The organizers of the initiative refer in this respect to a number of provisions of primary law, pointing in particular to Article 9 TFEU, which establishes a horizontal obligation to take health protection into account in the definition and implementation of all Union policies and activities, and to Article 168 TFEU, which places an obligation on the Union to ensure a high level of human health protection and provides for supporting, coordinating and supplementary action, including the possibility of adopting so-called incentive measures in the area of public health protection and improvement. In the initiators’ argumentation, significant importance is also attached to Article 8 TFEU, which lays down the principle of eliminating inequalities and promoting equality between women and men in all the Union’s activities, as well as to the provisions of the Charter of Fundamental Rights of the European Union, in particular Article 1 (human dignity), Article 3 (right to physical and mental integrity) and Article 21 (prohibition of discrimination), which are intended to justify the claim that it is necessary to ensure genuine access to services in the area of so-called reproductive health, which, in the initiators’ view, would also include the possibility of obtaining an abortion, as part of the realization of fundamental rights.
This line of argumentation, however, is primarily functional and teleological in nature and does not establish the existence of the Union’s competence to finance or to organize access to specific medical procedures in the Member States. According to Article 168(7) TFEU, primary responsibility for defining health policy and for the organization and financing of health care systems remains within the competence of the Member States, which means that the Union’s competences in this area are of a complementary nature and cannot lead to the harmonization of national rules concerning health care services. Likewise, Article 9 TFEU and Article 8 TFEU are horizontal clauses that strengthen the requirement to take health and equality considerations into account in Union policies; however, they do not in themselves constitute an autonomous competence-conferring legal basis for creating new financial obligations in the field of health care services. Consequently, although the set of treaty norms and fundamental rights invoked by the organizers may support value-based argumentation in favor of increasing the accessibility of health care services, which they also consider to include abortion, it does not eliminate the constraints arising from the explicit division of competences between the Union and the Member States in the area of health care.
Moreover, legal scholarship emphasizes that Article 168 TFEU reflects a compromise between the Member States that opposed conferring broad competences on the Union in the field of health and those that advocated their extension. As a result, a model with limited competence was adopted, focused on public health in the collective sense, rather than on the provision of healthcare services at the individual level.[18] This means that the Union’s competences primarily concern areas such as disease prevention, health promotion, scientific research, information exchange, and addressing epidemiological threats, but do not include the organization of health care systems or determining the scope of health care services available to citizens.[19]
In this context, Article 168(7) TFEU is of key importance; it unequivocally states that responsibility for defining health policy and for the organization and provision of health services and medical care rests with the Member States. This also includes the management of healthcare systems and the allocation of financial resources earmarked for these purposes[20].

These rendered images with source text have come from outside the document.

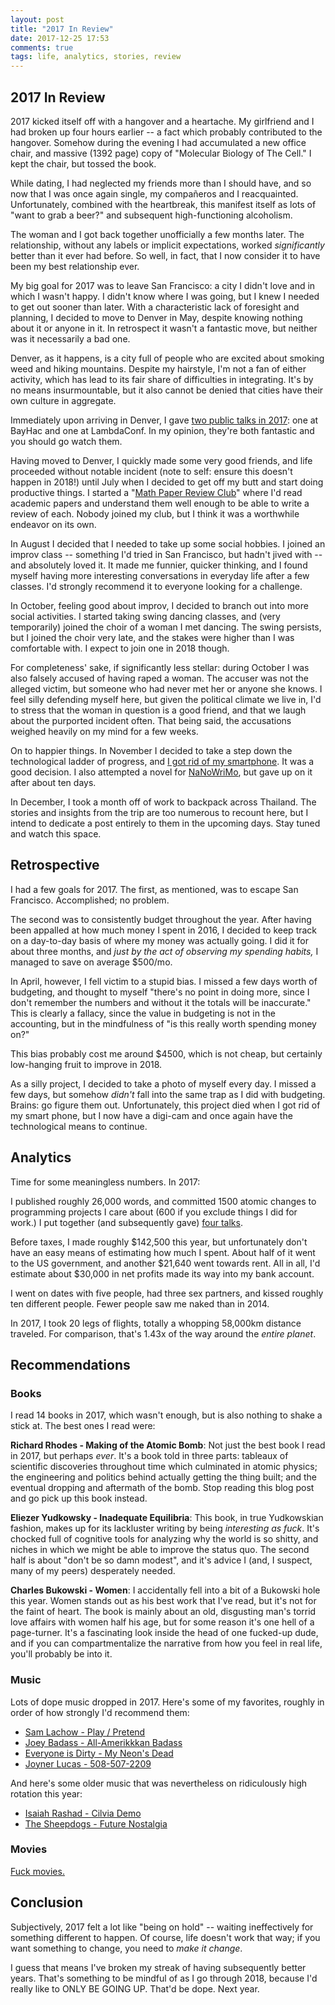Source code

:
 ```yaml
---
layout: post
title: "2017 In Review"
date: 2017-12-25 17:53
comments: true
tags: life, analytics, stories, review
---
```


## 2017 In Review

2017 kicked itself off with a hangover and a heartache. My girlfriend and I had
broken up four hours earlier -- a fact which probably contributed to the
hangover. Somehow during the evening I had accumulated a new office chair, and
massive (1392 page) copy of "Molecular Biology of The Cell." I kept the chair,
but tossed the book.

While dating, I had neglected my friends more than I should have, and so now
that I was once again single, my compa&ntilde;eros and I reacquainted.
Unfortunately, combined with the heartbreak, this manifest itself as lots of
"want to grab a beer?" and subsequent high-functioning alcoholism.

The woman and I got back together unofficially a few months later. The
relationship, without any labels or implicit expectations, worked
*significantly* better than it ever had before. So well, in fact, that I now
consider it to have been my best relationship ever.

My big goal for 2017 was to leave San Francisco: a city I didn't love and in
which I wasn't happy. I didn't know where I was going, but I knew I needed to
get out sooner than later. With a characteristic lack of foresight and planning,
I decided to move to Denver in May, despite knowing nothing about it or anyone
in it. In retrospect it wasn't a fantastic move, but neither was it necessarily
a bad one.

Denver, as it happens, is a city full of people who are excited about smoking
weed and hiking mountains. Despite my hairstyle, I'm not a fan of either
activity, which has lead to its fair share of difficulties in integrating. It's
by no means insurmountable, but it also cannot be denied that cities have their
own culture in aggregate.

Immediately upon arriving in Denver, I gave [two public talks in 2017][talks]:
one at BayHac and one at LambdaConf.  In my opinion, they're both fantastic and
you should go watch them.

[talks]: http://reasonablypolymorphic.com/talks

Having moved to Denver, I quickly made some very good friends, and life
proceeded without notable incident (note to self: ensure this doesn't happen in
2018!) until July when I decided to get off my butt and start doing productive
things. I started a "[Math Paper Review Club][papers]" where I'd read academic
papers and understand them well enough to be able to write a review of each.
Nobody joined my club, but I think it was a worthwhile endeavor on its own.

[papers]: http://reasonablypolymorphic.com/tags/review.html

In August I decided that I needed to take up some social hobbies.  I joined an
improv class -- something I'd tried in San Francisco, but hadn't jived with --
and absolutely loved it. It made me funnier, quicker thinking, and I found
myself having more interesting conversations in everyday life after a few
classes. I'd strongly recommend it to everyone looking for a challenge.

In October, feeling good about improv, I decided to branch out into more social
activities. I started taking swing dancing classes, and (very temporarily)
joined the choir of a woman I met dancing. The swing persists, but I joined the
choir very late, and the stakes were higher than I was comfortable with. I
expect to join one in 2018 though.

For completeness' sake, if significantly less stellar: during October I was also
falsely accused of having raped a woman. The accuser was not the alleged victim,
but someone who had never met her or anyone she knows. I feel silly defending
myself here, but given the political climate we live in, I'd to stress that the
woman in question is a good friend, and that we laugh about the purported
incident often. That being said, the accusations weighed heavily on my mind for
a few weeks.

On to happier things. In November I decided to take a step down the
technological ladder of progress, and [I got rid of my smartphone][dumbphone].
It was a good decision. I also attempted a novel for [NaNoWriMo][nano], but gave
up on it after about ten days.

[dumbphone]: http://sandymaguire.me/blog/reflections-on-a-dumb-phone
[nano]: /blog/nanowrimo

In December, I took a month off of work to backpack across Thailand. The stories
and insights from the trip are too numerous to recount here, but I intend to
dedicate a post entirely to them in the upcoming days. Stay tuned and watch this
space.


## Retrospective

I had a few goals for 2017. The first, as mentioned, was to escape San
Francisco. Accomplished; no problem.

The second was to consistently budget throughout the year. After having been
appalled at how much money I spent in 2016, I decided to keep track on a
day-to-day basis of where my money was actually going. I did it for about three
months, and *just by the act of observing my spending habits,* I managed to save
on average \$500/mo.

In April, however, I fell victim to a stupid bias. I missed a few days worth of
budgeting, and thought to myself "there's no point in doing more, since I don't
remember the numbers and without it the totals will be inaccurate." This is
clearly a fallacy, since the value in budgeting is not in the accounting, but in
the mindfulness of "is this really worth spending money on?"

This bias probably cost me around \$4500, which is not cheap, but certainly
low-hanging fruit to improve in 2018.

As a silly project, I decided to take a photo of myself every day. I missed a
few days, but somehow *didn't* fall into the same trap as I did with budgeting.
Brains: go figure them out. Unfortunately, this project died when I got rid of
my smart phone, but I now have a digi-cam and once again have the technological
means to continue.


## Analytics

Time for some meaningless numbers. In 2017:

I published roughly 26,000 words, and committed 1500 atomic changes to
programming projects I care about (600 if you exclude things I did for work.) I
put together (and subsequently gave) [four talks][talks].

Before taxes, I made roughly \$142,500 this year, but unfortunately don't have
an easy means of estimating how much I spent. About half of it went to the
US government, and another \$21,640 went towards rent. All in all, I'd estimate
about \$30,000 in net profits made its way into my bank account.

I went on dates with five people, had three sex partners, and kissed roughly ten
different people. Fewer people saw me naked than in 2014.

In 2017, I took 20 legs of flights, totally a whopping 58,000km distance
traveled. For comparison, that's 1.43x of the way around the *entire planet*.


## Recommendations

### Books

I read 14 books in 2017, which wasn't enough, but is also nothing to shake a
stick at. The best ones I read were:

**Richard Rhodes - Making of the Atomic Bomb**: Not just the best book I read in
2017, but perhaps *ever*. It's a book told in three parts: tableaux of
scientific discoveries throughout time which culminated in atomic physics; the
engineering and politics behind actually getting the thing built; and the
eventual dropping and aftermath of the bomb. Stop reading this blog post and go
pick up this book instead.

**Eliezer Yudkowsky - Inadequate Equilibria**: This book, in true Yudkowskian
fashion, makes up for its lackluster writing by being *interesting as fuck*.
It's chocked full of cognitive tools for analyzing why the world is so shitty,
and niches in which we might be able to improve the status quo. The second half
is about "don't be so damn modest", and it's advice I (and, I suspect, many
of my peers) desperately needed.

**Charles Bukowski - Women**: I accidentally fell into a bit of a Bukowski hole
this year. Women stands out as his best work that I've read, but it's not for
the faint of heart. The book is mainly about an old, disgusting man's torrid
love affairs with women half his age, but for some reason it's one hell of a
page-turner. It's a fascinating look inside the head of one fucked-up dude, and
if you can compartmentalize the narrative from how you feel in real life, you'll
probably be into it.


### Music

Lots of dope music dropped in 2017. Here's some of my favorites, roughly in
order of how strongly I'd recommend them:

* [Sam Lachow - Play / Pretend](https://www.youtube.com/watch?v=Pgrv-oFKxZM)
* [Joey Badass - All-Amerikkkan Badass](https://www.youtube.com/watch?v=kYgarGQnfJ4)
* [Everyone is Dirty - My Neon's Dead](https://everyoneisdirty.bandcamp.com/album/my-neons-dead)
* [Joyner Lucas - 508-507-2209](https://www.youtube.com/watch?v=umlPMeeWqbY)

And here's some older music that was nevertheless on ridiculously high rotation
this year:

* [Isaiah Rashad - Cilvia Demo](https://www.youtube.com/watch?v=yCsAbEI9Ma8)
* [The Sheepdogs - Future Nostalgia](https://open.spotify.com/album/1mKLbJlOuf9VXXcsfFnHFG)


### Movies

[Fuck movies.][fuck]

[fuck]: https://www.youtube.com/watch?v=CtC9gJS3YoM



## Conclusion

Subjectively, 2017 felt a lot like "being on hold" -- waiting ineffectively for
something different to happen. Of course, life doesn't work that way; if you
want something to change, you need to *make it change*.

I guess that means I've broken my streak of having subsequently better years.
That's something to be mindful of as I go through 2018, because I'd really like
to ONLY BE GOING UP. That'd be dope. Next year.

In the legal literature, it is noted that this provision serves a guarantee function, safeguarding the autonomy of Member States in areas that are particularly sensitive from axiological, social, and constitutional perspectives. This applies in particular to issues related to the beginning and end of human life, including regulations regarding the permissibility of abortion[21].

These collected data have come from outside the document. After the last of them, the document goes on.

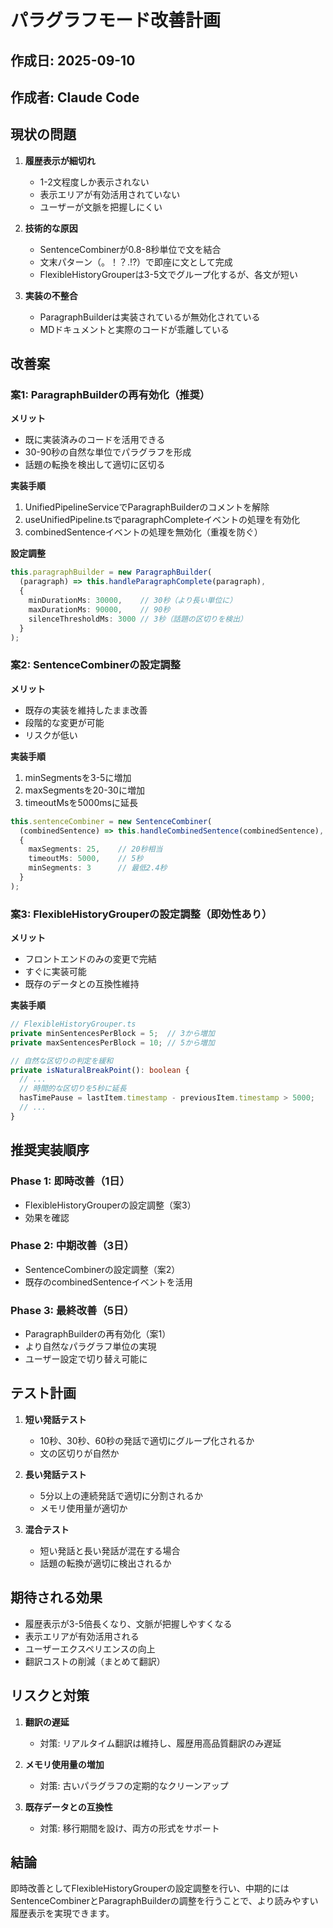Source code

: # パラグラフモード改善計画

## 作成日: 2025-09-10
## 作成者: Claude Code

## 現状の問題

1. **履歴表示が細切れ**
   - 1-2文程度しか表示されない
   - 表示エリアが有効活用されていない
   - ユーザーが文脈を把握しにくい

2. **技術的な原因**
   - SentenceCombinerが0.8-8秒単位で文を結合
   - 文末パターン（。！？.!?）で即座に文として完成
   - FlexibleHistoryGrouperは3-5文でグループ化するが、各文が短い

3. **実装の不整合**
   - ParagraphBuilderは実装されているが無効化されている
   - MDドキュメントと実際のコードが乖離している

## 改善案

### 案1: ParagraphBuilderの再有効化（推奨）

**メリット**
- 既に実装済みのコードを活用できる
- 30-90秒の自然な単位でパラグラフを形成
- 話題の転換を検出して適切に区切る

**実装手順**
1. UnifiedPipelineServiceでParagraphBuilderのコメントを解除
2. useUnifiedPipeline.tsでparagraphCompleteイベントの処理を有効化
3. combinedSentenceイベントの処理を無効化（重複を防ぐ）

**設定調整**
```typescript
this.paragraphBuilder = new ParagraphBuilder(
  (paragraph) => this.handleParagraphComplete(paragraph),
  {
    minDurationMs: 30000,    // 30秒（より長い単位に）
    maxDurationMs: 90000,    // 90秒
    silenceThresholdMs: 3000 // 3秒（話題の区切りを検出）
  }
);
```

### 案2: SentenceCombinerの設定調整

**メリット**
- 既存の実装を維持したまま改善
- 段階的な変更が可能
- リスクが低い

**実装手順**
1. minSegmentsを3-5に増加
2. maxSegmentsを20-30に増加
3. timeoutMsを5000msに延長

```typescript
this.sentenceCombiner = new SentenceCombiner(
  (combinedSentence) => this.handleCombinedSentence(combinedSentence),
  {
    maxSegments: 25,    // 20秒相当
    timeoutMs: 5000,    // 5秒
    minSegments: 3      // 最低2.4秒
  }
);
```

### 案3: FlexibleHistoryGrouperの設定調整（即効性あり）

**メリット**
- フロントエンドのみの変更で完結
- すぐに実装可能
- 既存のデータとの互換性維持

**実装手順**
```typescript
// FlexibleHistoryGrouper.ts
private minSentencesPerBlock = 5;  // 3から増加
private maxSentencesPerBlock = 10; // 5から増加

// 自然な区切りの判定を緩和
private isNaturalBreakPoint(): boolean {
  // ... 
  // 時間的な区切りを5秒に延長
  hasTimePause = lastItem.timestamp - previousItem.timestamp > 5000;
  // ...
}
```

## 推奨実装順序

### Phase 1: 即時改善（1日）
- FlexibleHistoryGrouperの設定調整（案3）
- 効果を確認

### Phase 2: 中期改善（3日）
- SentenceCombinerの設定調整（案2）
- 既存のcombinedSentenceイベントを活用

### Phase 3: 最終改善（5日）
- ParagraphBuilderの再有効化（案1）
- より自然なパラグラフ単位の実現
- ユーザー設定で切り替え可能に

## テスト計画

1. **短い発話テスト**
   - 10秒、30秒、60秒の発話で適切にグループ化されるか
   - 文の区切りが自然か

2. **長い発話テスト**
   - 5分以上の連続発話で適切に分割されるか
   - メモリ使用量が適切か

3. **混合テスト**
   - 短い発話と長い発話が混在する場合
   - 話題の転換が適切に検出されるか

## 期待される効果

- 履歴表示が3-5倍長くなり、文脈が把握しやすくなる
- 表示エリアが有効活用される
- ユーザーエクスペリエンスの向上
- 翻訳コストの削減（まとめて翻訳）

## リスクと対策

1. **翻訳の遅延**
   - 対策: リアルタイム翻訳は維持し、履歴用高品質翻訳のみ遅延

2. **メモリ使用量の増加**
   - 対策: 古いパラグラフの定期的なクリーンアップ

3. **既存データとの互換性**
   - 対策: 移行期間を設け、両方の形式をサポート

## 結論

即時改善としてFlexibleHistoryGrouperの設定調整を行い、中期的にはSentenceCombinerとParagraphBuilderの調整を行うことで、より読みやすい履歴表示を実現できます。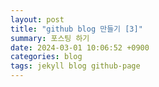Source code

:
 ```yaml
---
layout: post
title: "github blog 만들기 [3]"
summary: 포스팅 하기
date: 2024-03-01 10:06:52 +0900
categories: blog
tags: jekyll blog github-page
---
```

3.1 Case law of the Court of Justice of the European Union
The case law of the Court of Justice of the European Union is also crucial for assessing the scope of the Union’s competences, in particular the judgment in the Grogan case (C-159/90). In this case, the Court confirmed that “services involving the performance of abortions” may constitute a “service” within the meaning of EU law, yet at the same time it did not undermine the Member States’ right to restrict such “services” on the grounds of fundamental constitutional values.[22] This is clear confirmation that EU law is not an instrument for unifying moral decisions in such sensitive areas as the regulation of abortion.
Crucially, the legal literature on the subject emphasizes that the Court, in this case, refused to substitute its own moral assessment for that adopted by the Member State, thus holding that ethical issues remain within the purview of nation-states.[23] As noted by S. O’Leary and S. Iglesias Sánchez[24], in the case of Grogan the Court did not make its own assessment of the permissibility of abortion, but confined itself to recognizing that under certain conditions it may constitute a service within the meaning of Union law, while at the same time clearly separating that classification from any interference in the national ethical assessment of this procedure.
It is of crucial importance that the Court did not seek to harmonize or indirectly unify the moral standard concerning the permissibility of abortion, but instead accepted the existence of enduring axiological differences among the Member States.
As a result, this ruling is interpreted in the legal literature as confirmation that issues of an ethical nature (especially those belonging to the field of bioethics and the protection of life) essentially remain within the purview of the Member States, which retain the competence to regulate them in accordance with their own constitutional and social traditions.
This case law fits into the broader context of competence disputes between the Union and the Member States in the field of health, which—as legal doctrine indicates—often take the form of tension between the principles of the single market and national regulations based on constitutional values.[25]
3.2 Use of European Union financial instruments
In the communication under review, the European Commission acknowledges that the Union lacks competence to harmonize laws on abortion. At the same time, however, it points to the possibility of using the Union’s financial instruments—such as health programs or structural funds—to support access to “services” in the area of so-called reproductive health.[26] The Commission refers in particular to instruments such as the European Social Fund Plus (ESF+) and the EU4Health program, emphasizing that these funds can be used to improve access to health services and to support the health policies of the Member States.[27]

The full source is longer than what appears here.